Minoxidil, drug used to stimulate hair growth has shown to increase elastin deposition in mature human tissue, revealed study published in American Journal of Physiology--Heart and Circulatory Physiology.
Arteries in young, healthy humans and other mammals stretch easily because they contain a protein called elastin. Elastin is produced only during development, however, and is slowly lost with aging. In older people, arteries stiffen as elastin is lost. Stiff arteries contribute to development of high blood pressure and significantly increase the risk of sudden death, stroke, myocardial infarction and cognitive decline. Most treatment strategies in adults aim to reduce high blood pressure. To date, no medication has been shown to increase elastin deposition in mature human tissue.

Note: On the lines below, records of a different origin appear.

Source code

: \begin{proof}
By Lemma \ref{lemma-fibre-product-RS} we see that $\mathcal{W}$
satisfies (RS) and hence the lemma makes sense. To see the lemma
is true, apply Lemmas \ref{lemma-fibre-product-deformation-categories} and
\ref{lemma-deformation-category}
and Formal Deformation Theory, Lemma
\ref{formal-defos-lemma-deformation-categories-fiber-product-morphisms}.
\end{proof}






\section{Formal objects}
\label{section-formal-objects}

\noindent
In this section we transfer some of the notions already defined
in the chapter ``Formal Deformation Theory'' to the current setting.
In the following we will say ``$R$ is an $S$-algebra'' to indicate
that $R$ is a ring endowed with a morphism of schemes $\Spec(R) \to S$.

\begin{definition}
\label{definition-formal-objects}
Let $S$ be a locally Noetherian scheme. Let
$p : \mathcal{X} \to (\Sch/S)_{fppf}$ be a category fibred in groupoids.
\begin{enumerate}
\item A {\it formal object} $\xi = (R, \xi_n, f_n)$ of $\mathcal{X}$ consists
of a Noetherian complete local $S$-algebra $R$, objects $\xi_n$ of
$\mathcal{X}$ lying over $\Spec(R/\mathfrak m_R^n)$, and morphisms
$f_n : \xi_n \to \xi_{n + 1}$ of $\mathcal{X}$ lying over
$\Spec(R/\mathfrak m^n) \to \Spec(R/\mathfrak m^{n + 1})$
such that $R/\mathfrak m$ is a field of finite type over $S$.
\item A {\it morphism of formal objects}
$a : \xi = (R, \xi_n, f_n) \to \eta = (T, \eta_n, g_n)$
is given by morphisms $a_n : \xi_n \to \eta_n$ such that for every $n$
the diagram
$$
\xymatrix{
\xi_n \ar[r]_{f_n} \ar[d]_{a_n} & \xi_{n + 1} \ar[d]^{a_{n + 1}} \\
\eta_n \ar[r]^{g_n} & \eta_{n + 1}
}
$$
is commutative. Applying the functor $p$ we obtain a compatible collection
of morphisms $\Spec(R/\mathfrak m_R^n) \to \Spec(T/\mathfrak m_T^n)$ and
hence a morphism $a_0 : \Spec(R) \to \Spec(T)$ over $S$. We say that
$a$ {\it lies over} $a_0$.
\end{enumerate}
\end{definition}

"We know that genetic conditions, such as Williams-Beuren Syndrome (WS) and supravalvar aortic stenosis (SVAS), lead to abnormally low levels of elastin in developing arteries. As a result, children with WS or SVAS have stiff, narrow arteries and high blood pressure. Like older adults, they are also at increased risk of sudden death and stroke," says co-author Michael "Mish" Shoykhet, M.D., Ph.D.
Shoykhet and a collaborator Beth A. Kozel, M.D., Ph.D., co-designed the study and co-led experiments at Washington University School of Medicine (WUSM). The research team's manuscript was finalized and published after Shoykhet joined Children's National Health System.

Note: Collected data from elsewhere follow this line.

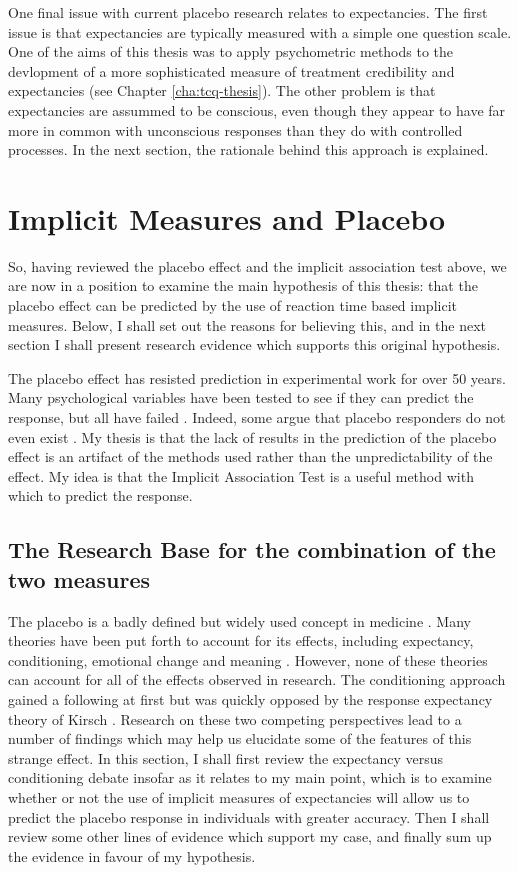 One final issue with current placebo research relates to expectancies. The first issue is that expectancies are typically measured with a simple one question scale. One of the aims of this thesis was to apply psychometric methods to the devlopment of a more sophisticated measure of treatment credibility and expectancies (see Chapter \ref{cha:tcq-thesis}). The other problem is that expectancies are assummed to be conscious, even though they appear to have far more in common with unconscious responses than they do with controlled processes. In the next section, the rationale behind this approach is explained. 

\section{Implicit Measures and Placebo}
\label{sec:impl-meas-plac}
So, having reviewed the placebo effect and the implicit association test above, we are now in a position to examine the main hypothesis of this thesis: that the placebo effect can be predicted by the use of reaction time based implicit measures. Below, I shall set out the reasons for believing this, and in the next section I shall present research evidence which supports this original hypothesis. 

The placebo effect has resisted prediction in experimental work for over 50 years. Many psychological variables have been tested to see if they can predict the response, but all have failed \cite{Shapiro1997}. Indeed, some argue that placebo responders do not even exist \cite{Kaptchuk2008a}. My thesis is that the lack of results in the prediction of the placebo effect is an artifact of the methods used rather than the unpredictability of the effect. My idea is that the Implicit Association Test is a useful method with which to predict the response. 


\subsection{The Research Base for the combination of the two measures}
\label{sec:rese-base-comb}
The placebo is a badly defined but widely used concept in medicine \cite{Kaptchuk1998} . Many theories have been put forth to account for its effects, including expectancy, conditioning, emotional change and meaning \cite{Stewart-Williams2004b}. However, none of these theories can account for all of the effects observed in research. The conditioning approach gained a following at first \cite{Voudouris1985}  but was quickly opposed by the response expectancy theory of Kirsch \cite{Kirsch1985,Kirsch1997}. Research on these two competing perspectives lead to a number of findings which may help us elucidate some of the features of this strange effect. In this section, I shall first review the expectancy versus conditioning debate insofar as it relates to my main point, which is to examine whether or not the use of implicit measures of expectancies will allow us to predict the placebo response in individuals with greater accuracy. Then I shall review some other lines of evidence which support my case, and finally sum up the evidence in favour of my hypothesis.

Minoxidil is perhaps best known for its potential to improve hair growth when applied to the skin. In a different formulation, minoxidil is sometimes prescribed orally for high blood pressure that has not responded to other medications. Earlier studies have suggested that minoxidil may increase elastin deposition even in mature tissues. The research team conducted the work in experimental models of hypertension and chronic vascular stiffness associated with WS and SVAS. They used ultrasound imaging and magnetic resonance imaging-based arterial spin labeling to gauge minoxidil's impact on vessel mechanics, carotid and cerebral blood flow, and gene expression.

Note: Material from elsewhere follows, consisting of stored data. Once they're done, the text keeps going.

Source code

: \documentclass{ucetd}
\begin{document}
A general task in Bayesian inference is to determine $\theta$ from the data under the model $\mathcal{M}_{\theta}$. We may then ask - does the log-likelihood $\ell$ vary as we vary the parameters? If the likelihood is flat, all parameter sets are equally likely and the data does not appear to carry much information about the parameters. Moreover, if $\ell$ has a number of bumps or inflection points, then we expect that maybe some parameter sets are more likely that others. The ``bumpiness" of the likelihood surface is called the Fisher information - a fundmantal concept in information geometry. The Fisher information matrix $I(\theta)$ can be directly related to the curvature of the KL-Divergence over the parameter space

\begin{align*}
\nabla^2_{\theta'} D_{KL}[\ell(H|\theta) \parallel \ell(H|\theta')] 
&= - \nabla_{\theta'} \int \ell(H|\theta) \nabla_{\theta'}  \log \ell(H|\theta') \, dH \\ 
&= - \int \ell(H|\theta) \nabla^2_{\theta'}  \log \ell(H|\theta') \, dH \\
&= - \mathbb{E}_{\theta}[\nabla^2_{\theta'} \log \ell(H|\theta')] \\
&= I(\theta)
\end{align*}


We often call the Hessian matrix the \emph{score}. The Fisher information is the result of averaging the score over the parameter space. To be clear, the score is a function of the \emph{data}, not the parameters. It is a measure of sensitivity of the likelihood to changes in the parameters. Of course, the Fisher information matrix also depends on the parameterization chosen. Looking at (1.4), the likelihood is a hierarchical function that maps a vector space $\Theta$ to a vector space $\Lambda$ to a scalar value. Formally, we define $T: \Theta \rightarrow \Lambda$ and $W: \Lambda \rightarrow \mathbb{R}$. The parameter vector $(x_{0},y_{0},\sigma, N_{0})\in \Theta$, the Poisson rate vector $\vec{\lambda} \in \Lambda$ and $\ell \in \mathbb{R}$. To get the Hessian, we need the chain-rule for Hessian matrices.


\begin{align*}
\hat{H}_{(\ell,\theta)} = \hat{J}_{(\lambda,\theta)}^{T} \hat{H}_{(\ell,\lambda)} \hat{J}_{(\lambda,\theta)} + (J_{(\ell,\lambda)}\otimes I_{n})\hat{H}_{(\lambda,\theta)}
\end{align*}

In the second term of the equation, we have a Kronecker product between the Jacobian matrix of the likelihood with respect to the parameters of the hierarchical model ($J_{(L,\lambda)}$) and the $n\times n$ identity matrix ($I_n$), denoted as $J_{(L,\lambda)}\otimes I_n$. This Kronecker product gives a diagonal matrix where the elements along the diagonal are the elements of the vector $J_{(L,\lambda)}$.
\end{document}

The treatment group in the study received 20 mg of minoxidil per kg daily via their drinking water, from the time they were weaned to 3 months of age. A second treatment group also received minoxidil for three months but was analyzed at 4 months of age, one month after the drug was discontinued. For the gene expression experiments, the preclinical models received minoxidil for two weeks. "Minoxidil not only lowered blood pressure, but also increased arterial diameter and restored carotid and cerebral blood flow. Minoxidil also reduced functional arterial stiffness and increased arterial elastin content," Dr. Shoykhet says. "Equally important, these beneficial changes persisted weeks after the drug was no longer in the bloodstream. The sustained improvements and the increased elastin gene expression suggest that minoxidil treatment may help remodel stiff arteries. Such remodeling may benefit humans whose elastin insufficiency is due to either advanced age or genetic conditions." The study team notes that additional clinical studies are needed to confirm changes in blood flow to end organs in humans and to evaluate blood-flow differences in other key vascular beds impacted by elastin insufficiency, such as in the heart, kidneys, lungs and gut.